Files
ik_llama.cpp/github-data/pull_requests/132-Q5_K_R4.md
2025-07-22 18:18:40 +02:00

57 lines
3.4 KiB
Markdown

### 🔀 [#132](https://github.com/ikawrakow/ik_llama.cpp/pull/132) - Q5_K_R4
| **Author** | `ikawrakow` |
| :--- | :--- |
| **State** | ❌ **Closed** |
| **Created** | 2024-12-10 |
| **Updated** | 2024-12-10 |
---
#### Description
Follow up of #118, #119, #120, #121, #122, #123, #129, #130 for `Q5_K`.
We get a large speedup on `ARM_NEON` and non-negligible gains on `AVX2/Zen4`. Here is `PP-512` for LLaMA-3.1-8B on `Zen4` (Ryzen-7950X), `ARM_NEON` (M2-Max) and `AVX2` (Ryzen-5975WX)

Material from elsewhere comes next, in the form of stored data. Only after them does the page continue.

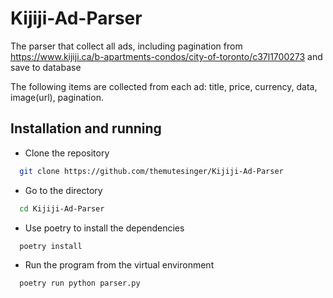 
# Kijiji-Ad-Parser

The parser that collect all ads, including pagination from https://www.kijiji.ca/b-apartments-condos/city-of-toronto/c37l1700273 and save to database

The following items are collected from each ad: title,
price,
currency,
data,
image(url),
pagination.

## Installation and running

- Clone the repository

```bash
  git clone https://github.com/themutesinger/Kijiji-Ad-Parser
```

- Go to the directory
```bash
  cd Kijiji-Ad-Parser
```

- Use poetry to install the dependencies
```bash
  poetry install
```

- Run the program from the virtual environment
```bash
  poetry run python parser.py
```
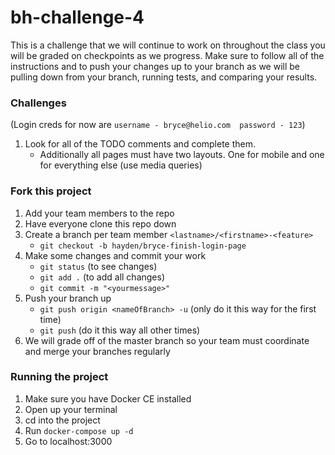 # bh-challenge-4
This is a challenge that we will continue to work on throughout the class
you will be graded on checkpoints as we progress. Make sure to follow all of the instructions and to push your changes up to your branch as we will be pulling down from your branch, running tests, and comparing your results.

### Challenges

(Login creds for now are ```username - bryce@helio.com  password - 123```)
1. Look for all of the TODO comments and complete them.
    - Additionally all pages must have two layouts. One for mobile and one for everything else (use media queries)

### Fork this project
1. Add your team members to the repo
1. Have everyone clone this repo down
1. Create a branch per team member ```<lastname>/<firstname>-<feature>```
    - ```git checkout -b hayden/bryce-finish-login-page```
1. Make some changes and commit your work
    - ```git status``` (to see changes)
    - ```git add .``` (to add all changes)
    - ```git commit -m "<yourmessage>"```
1. Push your branch up
    - ```git push origin <nameOfBranch> -u``` (only do it this way for the first time)
    - ```git push``` (do it this way all other times)
1. We will grade off of the master branch so your team must coordinate and merge your branches regularly

### Running the project
1. Make sure you have Docker CE installed
1. Open up your terminal
1. cd into the project
1. Run ```docker-compose up -d```
1. Go to localhost:3000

| Platform | Threads | Q5_K | Q5_K_R4 | Speedup |
| ---: | ---: | ---: | ---: | ---: |
| ARM_NEON | 8 | 61.07 ± 0.95 | 96.13 ± 2.38 | 1.574 |
| Zen4 | 16 | 188.73 ± 0.75 | 248.30 ± 0.29 | 1.316 |
| AVX2 | 32 | 188.11 ± 0.29 | 269.18 ± 0.40 | 1.431 |
On `AVX2/Zen4` we gain even for TG. Here results for TG-128 on LLaMA-3.1-8B with different numbers of threads:
| Platform | Threads | Q6_K | Q6_K_R4 | Speedup |
| ---: | ---: | ---: | ---: | ---: |
| Zen4 | 1 | 5.12 ± 0.00 | 7.07 ± 0.01 | 1.380 |
| | 2 | 9.31 ± 0.00 | 11.54 ± 0.0 | 1.240 |
| | 4 | 11.33 ± 0.37 | 11.89 ± 0.00 | 1.049 |
| AVX2 | 2 | 4.04 ± 0.00 | 6.40 ± 0.00 | 1.584 |
| | 4 | 7.57 ± 0.00 | 9.95 ± 0.00 | 1.314 |
| | 8 | 9.75 ± 0.00 | 11.00 ± 0.00 | 1.128 |
I decided to check the current state of mainline `llama.cpp` for `Q5_K_S`.
Hahaha - here is what we get on my M2-Max (`build: 7736837d (4274)`)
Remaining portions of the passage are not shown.